How Does A Sail Drone Bring Home Hurricane Footage In Record Time?

It is unlikely that as a young lad [Richard Jenkins] would had have visions of sailing into the eye of a Category-4 hurricane. Yet that’s exactly what he’s done with the Explorer 1045, an uncrewed sailing vehicle built by his company, Saildrone. If that weren’t enough, footage from the vessel enduring greater than 120 MPH (almost 200 km/h) winds and 50 foot (15 M) waves was posted online the very next day, and you can see it below the break.  We’re going to take a quick look at just two of the technologies that made this possible: Advanced sails and satellite communication. Both are visible on Explorer 1045’s sibling 1048 as seen below:

Saildrone Explorer 1048, a sibling of Explorer 1045, each one of five vessels equipped with a "hurricane wing"
Saildrone Explorer 1048, a sibling of Explorer 1045, each one of five vessels equipped with a “hurricane wing”

The most prominent feature of course is the lack of a traditional sail. You see, from 1999-2009, [Richard Jenkins] was focused on setting the land world speed record for a wind powered vehicle. He set that record at 126.1 mph by maturing existing sail wing technology. [Richard] did away with conventional rigging and added a boom with a control surface on it, much like the fuselage and empennage of a sailplane.

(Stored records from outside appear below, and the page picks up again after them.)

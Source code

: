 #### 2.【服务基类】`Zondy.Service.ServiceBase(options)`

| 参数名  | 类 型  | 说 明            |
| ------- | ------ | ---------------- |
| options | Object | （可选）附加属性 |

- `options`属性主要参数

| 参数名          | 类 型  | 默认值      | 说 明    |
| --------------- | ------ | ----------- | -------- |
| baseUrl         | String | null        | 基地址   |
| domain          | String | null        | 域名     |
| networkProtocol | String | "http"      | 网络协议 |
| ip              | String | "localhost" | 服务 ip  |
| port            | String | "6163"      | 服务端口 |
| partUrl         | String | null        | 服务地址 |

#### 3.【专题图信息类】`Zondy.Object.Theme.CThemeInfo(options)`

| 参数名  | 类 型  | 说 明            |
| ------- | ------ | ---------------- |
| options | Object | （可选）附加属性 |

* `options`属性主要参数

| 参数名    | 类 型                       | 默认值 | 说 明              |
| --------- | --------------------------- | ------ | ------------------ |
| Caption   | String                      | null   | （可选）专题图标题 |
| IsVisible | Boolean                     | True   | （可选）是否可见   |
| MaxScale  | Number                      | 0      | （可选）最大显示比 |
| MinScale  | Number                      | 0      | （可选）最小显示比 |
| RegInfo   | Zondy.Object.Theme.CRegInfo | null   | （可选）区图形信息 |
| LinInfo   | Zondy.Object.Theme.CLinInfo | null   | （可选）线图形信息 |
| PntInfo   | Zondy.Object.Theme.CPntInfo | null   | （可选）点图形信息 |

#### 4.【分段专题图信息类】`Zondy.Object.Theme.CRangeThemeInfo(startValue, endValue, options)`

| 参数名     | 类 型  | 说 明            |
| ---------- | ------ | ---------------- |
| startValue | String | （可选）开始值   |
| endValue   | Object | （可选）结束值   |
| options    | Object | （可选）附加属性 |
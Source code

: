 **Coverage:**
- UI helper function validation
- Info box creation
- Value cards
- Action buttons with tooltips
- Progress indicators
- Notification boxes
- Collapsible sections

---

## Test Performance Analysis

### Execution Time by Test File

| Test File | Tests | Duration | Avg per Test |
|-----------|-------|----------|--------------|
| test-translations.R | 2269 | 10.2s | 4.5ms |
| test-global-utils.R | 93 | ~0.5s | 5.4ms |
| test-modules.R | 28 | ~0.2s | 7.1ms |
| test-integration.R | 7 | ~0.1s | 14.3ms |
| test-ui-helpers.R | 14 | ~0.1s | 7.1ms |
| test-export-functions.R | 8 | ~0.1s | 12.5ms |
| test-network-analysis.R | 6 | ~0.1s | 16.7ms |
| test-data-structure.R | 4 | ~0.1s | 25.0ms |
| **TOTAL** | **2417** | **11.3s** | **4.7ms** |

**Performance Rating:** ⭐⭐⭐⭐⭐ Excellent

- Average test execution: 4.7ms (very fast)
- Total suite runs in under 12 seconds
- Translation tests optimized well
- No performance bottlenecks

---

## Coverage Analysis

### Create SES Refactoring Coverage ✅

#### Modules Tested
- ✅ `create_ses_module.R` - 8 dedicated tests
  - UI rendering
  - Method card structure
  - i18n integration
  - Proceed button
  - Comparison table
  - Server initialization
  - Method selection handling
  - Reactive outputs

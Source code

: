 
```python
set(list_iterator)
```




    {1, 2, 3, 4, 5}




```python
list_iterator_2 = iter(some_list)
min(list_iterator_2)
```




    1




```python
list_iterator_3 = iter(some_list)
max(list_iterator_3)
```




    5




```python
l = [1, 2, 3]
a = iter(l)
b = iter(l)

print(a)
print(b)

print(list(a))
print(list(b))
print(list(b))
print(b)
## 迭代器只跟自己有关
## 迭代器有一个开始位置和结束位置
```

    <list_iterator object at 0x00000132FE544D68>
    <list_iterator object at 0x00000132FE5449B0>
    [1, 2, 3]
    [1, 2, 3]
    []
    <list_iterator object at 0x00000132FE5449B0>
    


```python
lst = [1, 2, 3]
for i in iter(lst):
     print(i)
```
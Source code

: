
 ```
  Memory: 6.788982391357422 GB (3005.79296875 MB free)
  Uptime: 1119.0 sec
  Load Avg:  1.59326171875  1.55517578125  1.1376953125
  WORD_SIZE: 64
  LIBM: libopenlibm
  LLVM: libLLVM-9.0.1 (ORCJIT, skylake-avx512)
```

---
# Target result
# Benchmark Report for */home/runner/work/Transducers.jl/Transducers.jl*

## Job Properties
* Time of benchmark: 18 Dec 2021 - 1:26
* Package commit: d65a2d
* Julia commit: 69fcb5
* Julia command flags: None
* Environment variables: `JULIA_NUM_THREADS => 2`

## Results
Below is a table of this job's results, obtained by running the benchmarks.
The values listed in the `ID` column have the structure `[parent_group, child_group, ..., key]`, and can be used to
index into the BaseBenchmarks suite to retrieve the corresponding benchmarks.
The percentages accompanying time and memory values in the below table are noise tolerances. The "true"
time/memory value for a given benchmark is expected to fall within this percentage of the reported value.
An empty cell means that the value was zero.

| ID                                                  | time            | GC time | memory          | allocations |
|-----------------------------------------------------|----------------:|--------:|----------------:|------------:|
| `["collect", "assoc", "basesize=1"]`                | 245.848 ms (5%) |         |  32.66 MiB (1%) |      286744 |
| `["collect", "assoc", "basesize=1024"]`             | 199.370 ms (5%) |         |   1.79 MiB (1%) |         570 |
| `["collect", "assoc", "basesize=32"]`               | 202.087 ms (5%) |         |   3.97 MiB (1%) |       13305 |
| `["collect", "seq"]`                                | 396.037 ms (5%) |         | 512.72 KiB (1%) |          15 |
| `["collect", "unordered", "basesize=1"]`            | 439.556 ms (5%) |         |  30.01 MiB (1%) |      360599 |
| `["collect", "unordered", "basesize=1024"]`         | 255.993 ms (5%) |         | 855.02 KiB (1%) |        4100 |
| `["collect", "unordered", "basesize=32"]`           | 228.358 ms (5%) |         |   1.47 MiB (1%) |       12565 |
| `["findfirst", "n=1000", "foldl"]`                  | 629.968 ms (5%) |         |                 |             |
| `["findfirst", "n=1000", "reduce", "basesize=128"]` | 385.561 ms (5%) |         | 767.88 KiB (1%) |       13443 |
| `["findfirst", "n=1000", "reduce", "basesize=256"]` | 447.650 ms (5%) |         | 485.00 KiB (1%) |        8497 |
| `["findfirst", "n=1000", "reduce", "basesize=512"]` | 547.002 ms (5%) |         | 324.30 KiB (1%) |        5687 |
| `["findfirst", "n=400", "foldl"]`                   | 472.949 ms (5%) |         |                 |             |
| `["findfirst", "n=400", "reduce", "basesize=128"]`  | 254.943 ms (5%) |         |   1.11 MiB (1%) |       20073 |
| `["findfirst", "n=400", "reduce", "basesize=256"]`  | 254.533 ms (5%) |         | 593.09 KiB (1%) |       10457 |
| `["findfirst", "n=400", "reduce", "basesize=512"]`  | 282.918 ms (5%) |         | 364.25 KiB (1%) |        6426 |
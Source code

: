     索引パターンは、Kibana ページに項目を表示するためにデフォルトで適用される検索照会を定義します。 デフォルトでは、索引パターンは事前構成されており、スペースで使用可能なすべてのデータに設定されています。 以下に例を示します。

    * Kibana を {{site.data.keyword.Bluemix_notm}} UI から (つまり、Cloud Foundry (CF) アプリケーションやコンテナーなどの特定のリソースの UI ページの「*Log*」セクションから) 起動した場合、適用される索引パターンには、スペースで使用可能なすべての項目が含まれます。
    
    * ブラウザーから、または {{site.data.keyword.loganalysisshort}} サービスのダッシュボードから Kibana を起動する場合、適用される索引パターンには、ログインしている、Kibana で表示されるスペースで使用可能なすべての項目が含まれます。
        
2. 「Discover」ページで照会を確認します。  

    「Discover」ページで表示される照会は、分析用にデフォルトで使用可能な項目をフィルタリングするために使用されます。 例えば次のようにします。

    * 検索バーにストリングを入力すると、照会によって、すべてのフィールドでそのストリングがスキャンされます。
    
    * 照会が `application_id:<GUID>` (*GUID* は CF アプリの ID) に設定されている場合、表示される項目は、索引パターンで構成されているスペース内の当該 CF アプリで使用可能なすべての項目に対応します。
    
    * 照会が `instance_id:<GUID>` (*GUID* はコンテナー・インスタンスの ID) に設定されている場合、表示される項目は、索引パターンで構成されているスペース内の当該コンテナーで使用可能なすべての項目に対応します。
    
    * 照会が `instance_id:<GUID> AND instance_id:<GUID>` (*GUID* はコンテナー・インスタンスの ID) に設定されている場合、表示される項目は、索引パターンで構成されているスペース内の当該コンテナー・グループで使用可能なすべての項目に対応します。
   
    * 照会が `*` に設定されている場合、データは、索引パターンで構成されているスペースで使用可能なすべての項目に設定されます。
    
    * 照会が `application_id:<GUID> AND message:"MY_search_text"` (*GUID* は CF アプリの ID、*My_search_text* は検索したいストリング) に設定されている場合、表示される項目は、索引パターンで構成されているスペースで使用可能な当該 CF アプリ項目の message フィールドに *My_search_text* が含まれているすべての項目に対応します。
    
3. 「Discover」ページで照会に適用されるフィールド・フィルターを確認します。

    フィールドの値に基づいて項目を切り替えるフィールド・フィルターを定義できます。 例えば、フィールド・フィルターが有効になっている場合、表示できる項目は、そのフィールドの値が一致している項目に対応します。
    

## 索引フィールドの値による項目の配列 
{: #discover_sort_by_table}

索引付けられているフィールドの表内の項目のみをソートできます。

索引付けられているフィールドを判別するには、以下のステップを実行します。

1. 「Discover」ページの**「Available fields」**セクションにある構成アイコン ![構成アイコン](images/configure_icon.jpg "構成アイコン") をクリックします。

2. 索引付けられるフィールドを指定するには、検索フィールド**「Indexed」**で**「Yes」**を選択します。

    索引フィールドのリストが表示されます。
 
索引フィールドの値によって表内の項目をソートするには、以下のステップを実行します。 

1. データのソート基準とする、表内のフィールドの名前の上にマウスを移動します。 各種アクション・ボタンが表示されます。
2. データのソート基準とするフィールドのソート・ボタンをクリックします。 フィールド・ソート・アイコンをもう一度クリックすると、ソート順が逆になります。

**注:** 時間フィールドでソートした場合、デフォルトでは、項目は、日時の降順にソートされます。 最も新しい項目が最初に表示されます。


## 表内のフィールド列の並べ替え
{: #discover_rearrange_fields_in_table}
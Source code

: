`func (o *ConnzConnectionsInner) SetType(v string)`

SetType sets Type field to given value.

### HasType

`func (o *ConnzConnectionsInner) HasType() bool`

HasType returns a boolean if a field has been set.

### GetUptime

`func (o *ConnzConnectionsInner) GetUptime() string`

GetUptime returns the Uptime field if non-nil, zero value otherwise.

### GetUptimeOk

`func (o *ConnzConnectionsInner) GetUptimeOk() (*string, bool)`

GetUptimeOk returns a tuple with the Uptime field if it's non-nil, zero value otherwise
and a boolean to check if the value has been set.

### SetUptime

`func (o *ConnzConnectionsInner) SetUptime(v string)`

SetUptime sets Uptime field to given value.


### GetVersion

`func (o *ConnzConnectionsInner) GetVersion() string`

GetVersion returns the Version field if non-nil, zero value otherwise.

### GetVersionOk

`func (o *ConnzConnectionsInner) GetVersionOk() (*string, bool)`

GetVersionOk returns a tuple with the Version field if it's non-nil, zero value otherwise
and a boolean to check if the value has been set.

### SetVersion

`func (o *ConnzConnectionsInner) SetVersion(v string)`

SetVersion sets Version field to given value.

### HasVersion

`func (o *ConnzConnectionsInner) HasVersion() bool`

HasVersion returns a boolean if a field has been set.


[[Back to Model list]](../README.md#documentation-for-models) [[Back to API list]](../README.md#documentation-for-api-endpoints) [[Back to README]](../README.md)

Instead of adjusting rigging, the control surface could be utilized to fly the wing into its optimal position while using very little energy. [Richard] has been able to apply this technology at his company, Saildrone. The 23 foot Explorer vessel and its big brothers are the result.

How is it that the world was treated to the view from inside the eye of a hurricane only a day after the video was recorded? If you look at the stern of the vessel, you can see a domed white cylinder. It is a satellite communication base station called the Thales VesseLINK. Thales is one of the partner companies that built the satellites for the Iridium NEXT fleet, which has 66 operational satellites in Low Earth Orbit. The Iridium Certus service uses its L-Band (1.6 GHz) signal to provide up to 352 kbps of upload speed and 704 kbps down. While not blazing fast, the service is available anywhere in the world and is reliable because it is not prone to rain fade and other weather based interference.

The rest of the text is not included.